## Requirement
The records underneath are to be printed in full and exactly, with no pictures carried over.

=== Input ===

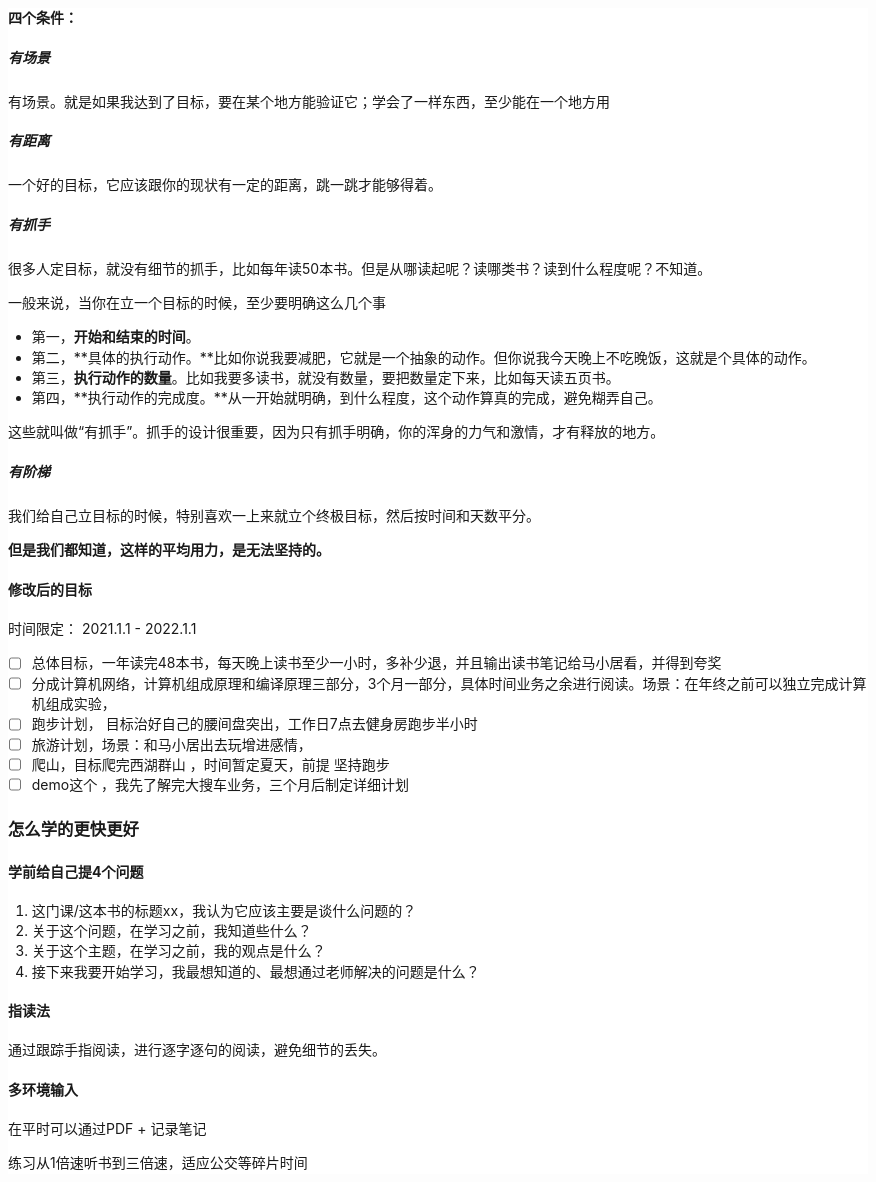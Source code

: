 #### 四个条件：

##### 有场景

有场景。就是如果我达到了目标，要在某个地方能验证它；学会了一样东西，至少能在一个地方用

##### 有距离

一个好的目标，它应该跟你的现状有一定的距离，跳一跳才能够得着。

##### 有抓手

很多人定目标，就没有细节的抓手，比如每年读50本书。但是从哪读起呢？读哪类书？读到什么程度呢？不知道。

一般来说，当你在立一个目标的时候，至少要明确这么几个事

- 第一，**开始和结束的时间**。
- 第二，**具体的执行动作。**比如你说我要减肥，它就是一个抽象的动作。但你说我今天晚上不吃晚饭，这就是个具体的动作。
- 第三，**执行动作的数量**。比如我要多读书，就没有数量，要把数量定下来，比如每天读五页书。
- 第四，**执行动作的完成度。**从一开始就明确，到什么程度，这个动作算真的完成，避免糊弄自己。

这些就叫做“有抓手”。抓手的设计很重要，因为只有抓手明确，你的浑身的力气和激情，才有释放的地方。

##### 有阶梯

我们给自己立目标的时候，特别喜欢一上来就立个终极目标，然后按时间和天数平分。

**但是我们都知道，这样的平均用力，是无法坚持的。**

#### 修改后的目标

时间限定： 2021.1.1 - 2022.1.1

- [ ] 总体目标，一年读完48本书，每天晚上读书至少一小时，多补少退，并且输出读书笔记给马小居看，并得到夸奖
- [ ] 分成计算机网络，计算机组成原理和编译原理三部分，3个月一部分，具体时间业务之余进行阅读。场景：在年终之前可以独立完成计算机组成实验，
- [ ] 跑步计划， 目标治好自己的腰间盘突出，工作日7点去健身房跑步半小时
- [ ] 旅游计划，场景：和马小居出去玩增进感情，
- [ ] 爬山，目标爬完西湖群山 ，时间暂定夏天，前提 坚持跑步
- [ ] demo这个 ，我先了解完大搜车业务，三个月后制定详细计划

### 怎么学的更快更好

#### 学前给自己提4个问题

1. 这门课/这本书的标题xx，我认为它应该主要是谈什么问题的？
2. 关于这个问题，在学习之前，我知道些什么？
3. 关于这个主题，在学习之前，我的观点是什么？
4. 接下来我要开始学习，我最想知道的、最想通过老师解决的问题是什么？

#### 指读法

通过跟踪手指阅读，进行逐字逐句的阅读，避免细节的丢失。

#### 多环境输入

在平时可以通过PDF + 记录笔记

练习从1倍速听书到三倍速，适应公交等碎片时间
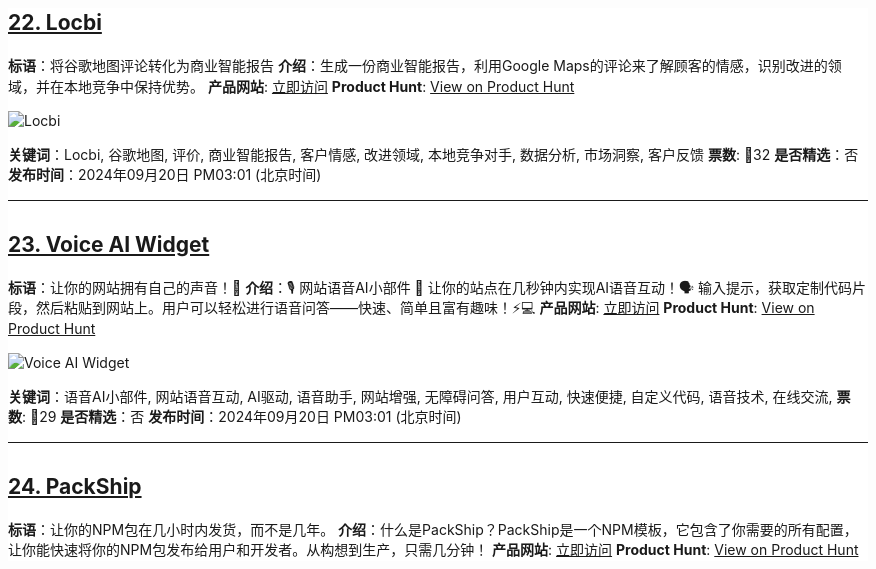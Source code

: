 
## [22. Locbi](https://www.producthunt.com/posts/locbi?utm_campaign=producthunt-api&utm_medium=api-v2&utm_source=Application%3A+decohack+%28ID%3A+131684%29)

**标语**：将谷歌地图评论转化为商业智能报告
**介绍**：生成一份商业智能报告，利用Google Maps的评论来了解顾客的情感，识别改进的领域，并在本地竞争中保持优势。
**产品网站**: [立即访问](https://www.producthunt.com/r/MASXMSQLIREF2T?utm_campaign=producthunt-api&utm_medium=api-v2&utm_source=Application%3A+decohack+%28ID%3A+131684%29)
**Product Hunt**: [View on Product Hunt](https://www.producthunt.com/posts/locbi?utm_campaign=producthunt-api&utm_medium=api-v2&utm_source=Application%3A+decohack+%28ID%3A+131684%29)

![Locbi](https://ph-files.imgix.net/c626086a-6366-49b4-8c6c-1aeea9933b83.png?auto=format&fit=crop&frame=1&h=512&w=1024)

**关键词**：Locbi, 谷歌地图, 评价, 商业智能报告, 客户情感, 改进领域, 本地竞争对手, 数据分析, 市场洞察, 客户反馈
**票数**: 🔺32
**是否精选**：否
**发布时间**：2024年09月20日 PM03:01 (北京时间)

---

## [23. Voice AI Widget](https://www.producthunt.com/posts/voice-ai-widget?utm_campaign=producthunt-api&utm_medium=api-v2&utm_source=Application%3A+decohack+%28ID%3A+131684%29)

**标语**：让你的网站拥有自己的声音！🚀
**介绍**：🎙️ 网站语音AI小部件 🚀 让你的站点在几秒钟内实现AI语音互动！🗣️ 输入提示，获取定制代码片段，然后粘贴到网站上。用户可以轻松进行语音问答——快速、简单且富有趣味！⚡💻
**产品网站**: [立即访问](https://www.producthunt.com/r/GL6S3LHDTJTD72?utm_campaign=producthunt-api&utm_medium=api-v2&utm_source=Application%3A+decohack+%28ID%3A+131684%29)
**Product Hunt**: [View on Product Hunt](https://www.producthunt.com/posts/voice-ai-widget?utm_campaign=producthunt-api&utm_medium=api-v2&utm_source=Application%3A+decohack+%28ID%3A+131684%29)

![Voice AI Widget](https://ph-files.imgix.net/b4b05fdc-8429-4d44-8311-7822eaeed842.png?auto=format&fit=crop&frame=1&h=512&w=1024)

**关键词**：语音AI小部件, 网站语音互动, AI驱动, 语音助手, 网站增强, 无障碍问答, 用户互动, 快速便捷, 自定义代码, 语音技术, 在线交流,
**票数**: 🔺29
**是否精选**：否
**发布时间**：2024年09月20日 PM03:01 (北京时间)

---

## [24. PackShip](https://www.producthunt.com/posts/packship?utm_campaign=producthunt-api&utm_medium=api-v2&utm_source=Application%3A+decohack+%28ID%3A+131684%29)

**标语**：让你的NPM包在几小时内发货，而不是几年。
**介绍**：什么是PackShip？PackShip是一个NPM模板，它包含了你需要的所有配置，让你能快速将你的NPM包发布给用户和开发者。从构想到生产，只需几分钟！
**产品网站**: [立即访问](https://www.producthunt.com/r/QXL7ZGN4CQNG6F?utm_campaign=producthunt-api&utm_medium=api-v2&utm_source=Application%3A+decohack+%28ID%3A+131684%29)
**Product Hunt**: [View on Product Hunt](https://www.producthunt.com/posts/packship?utm_campaign=producthunt-api&utm_medium=api-v2&utm_source=Application%3A+decohack+%28ID%3A+131684%29)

===

## Written solution
Source code

: #### 四个条件：

##### 有场景

有场景。就是如果我达到了目标，要在某个地方能验证它；学会了一样东西，至少能在一个地方用

##### 有距离

一个好的目标，它应该跟你的现状有一定的距离，跳一跳才能够得着。

##### 有抓手

很多人定目标，就没有细节的抓手，比如每年读50本书。但是从哪读起呢？读哪类书？读到什么程度呢？不知道。

一般来说，当你在立一个目标的时候，至少要明确这么几个事

- 第一，**开始和结束的时间**。
- 第二，**具体的执行动作。**比如你说我要减肥，它就是一个抽象的动作。但你说我今天晚上不吃晚饭，这就是个具体的动作。
- 第三，**执行动作的数量**。比如我要多读书，就没有数量，要把数量定下来，比如每天读五页书。
- 第四，**执行动作的完成度。**从一开始就明确，到什么程度，这个动作算真的完成，避免糊弄自己。

这些就叫做“有抓手”。抓手的设计很重要，因为只有抓手明确，你的浑身的力气和激情，才有释放的地方。

##### 有阶梯

我们给自己立目标的时候，特别喜欢一上来就立个终极目标，然后按时间和天数平分。

**但是我们都知道，这样的平均用力，是无法坚持的。**

#### 修改后的目标

时间限定： 2021.1.1 - 2022.1.1

- [ ] 总体目标，一年读完48本书，每天晚上读书至少一小时，多补少退，并且输出读书笔记给马小居看，并得到夸奖
- [ ] 分成计算机网络，计算机组成原理和编译原理三部分，3个月一部分，具体时间业务之余进行阅读。场景：在年终之前可以独立完成计算机组成实验，
- [ ] 跑步计划， 目标治好自己的腰间盘突出，工作日7点去健身房跑步半小时
- [ ] 旅游计划，场景：和马小居出去玩增进感情，
- [ ] 爬山，目标爬完西湖群山 ，时间暂定夏天，前提 坚持跑步
- [ ] demo这个 ，我先了解完大搜车业务，三个月后制定详细计划

### 怎么学的更快更好

#### 学前给自己提4个问题

1. 这门课/这本书的标题xx，我认为它应该主要是谈什么问题的？
2. 关于这个问题，在学习之前，我知道些什么？
3. 关于这个主题，在学习之前，我的观点是什么？
4. 接下来我要开始学习，我最想知道的、最想通过老师解决的问题是什么？

#### 指读法

通过跟踪手指阅读，进行逐字逐句的阅读，避免细节的丢失。

#### 多环境输入

在平时可以通过PDF + 记录笔记

练习从1倍速听书到三倍速，适应公交等碎片时间
Source code

: 
## [22. Locbi](https://www.producthunt.com/posts/locbi?utm_campaign=producthunt-api&utm_medium=api-v2&utm_source=Application%3A+decohack+%28ID%3A+131684%29)

**标语**：将谷歌地图评论转化为商业智能报告
**介绍**：生成一份商业智能报告，利用Google Maps的评论来了解顾客的情感，识别改进的领域，并在本地竞争中保持优势。
**产品网站**: [立即访问](https://www.producthunt.com/r/MASXMSQLIREF2T?utm_campaign=producthunt-api&utm_medium=api-v2&utm_source=Application%3A+decohack+%28ID%3A+131684%29)
**Product Hunt**: [View on Product Hunt](https://www.producthunt.com/posts/locbi?utm_campaign=producthunt-api&utm_medium=api-v2&utm_source=Application%3A+decohack+%28ID%3A+131684%29)

![Locbi](https://ph-files.imgix.net/c626086a-6366-49b4-8c6c-1aeea9933b83.png?auto=format&fit=crop&frame=1&h=512&w=1024)

**关键词**：Locbi, 谷歌地图, 评价, 商业智能报告, 客户情感, 改进领域, 本地竞争对手, 数据分析, 市场洞察, 客户反馈
**票数**: 🔺32
**是否精选**：否
**发布时间**：2024年09月20日 PM03:01 (北京时间)

---

## [23. Voice AI Widget](https://www.producthunt.com/posts/voice-ai-widget?utm_campaign=producthunt-api&utm_medium=api-v2&utm_source=Application%3A+decohack+%28ID%3A+131684%29)

**标语**：让你的网站拥有自己的声音！🚀
**介绍**：🎙️ 网站语音AI小部件 🚀 让你的站点在几秒钟内实现AI语音互动！🗣️ 输入提示，获取定制代码片段，然后粘贴到网站上。用户可以轻松进行语音问答——快速、简单且富有趣味！⚡💻
**产品网站**: [立即访问](https://www.producthunt.com/r/GL6S3LHDTJTD72?utm_campaign=producthunt-api&utm_medium=api-v2&utm_source=Application%3A+decohack+%28ID%3A+131684%29)
**Product Hunt**: [View on Product Hunt](https://www.producthunt.com/posts/voice-ai-widget?utm_campaign=producthunt-api&utm_medium=api-v2&utm_source=Application%3A+decohack+%28ID%3A+131684%29)

![Voice AI Widget](https://ph-files.imgix.net/b4b05fdc-8429-4d44-8311-7822eaeed842.png?auto=format&fit=crop&frame=1&h=512&w=1024)

**关键词**：语音AI小部件, 网站语音互动, AI驱动, 语音助手, 网站增强, 无障碍问答, 用户互动, 快速便捷, 自定义代码, 语音技术, 在线交流,
**票数**: 🔺29
**是否精选**：否
**发布时间**：2024年09月20日 PM03:01 (北京时间)

---

## [24. PackShip](https://www.producthunt.com/posts/packship?utm_campaign=producthunt-api&utm_medium=api-v2&utm_source=Application%3A+decohack+%28ID%3A+131684%29)

**标语**：让你的NPM包在几小时内发货，而不是几年。
**介绍**：什么是PackShip？PackShip是一个NPM模板，它包含了你需要的所有配置，让你能快速将你的NPM包发布给用户和开发者。从构想到生产，只需几分钟！
**产品网站**: [立即访问](https://www.producthunt.com/r/QXL7ZGN4CQNG6F?utm_campaign=producthunt-api&utm_medium=api-v2&utm_source=Application%3A+decohack+%28ID%3A+131684%29)
**Product Hunt**: [View on Product Hunt](https://www.producthunt.com/posts/packship?utm_campaign=producthunt-api&utm_medium=api-v2&utm_source=Application%3A+decohack+%28ID%3A+131684%29)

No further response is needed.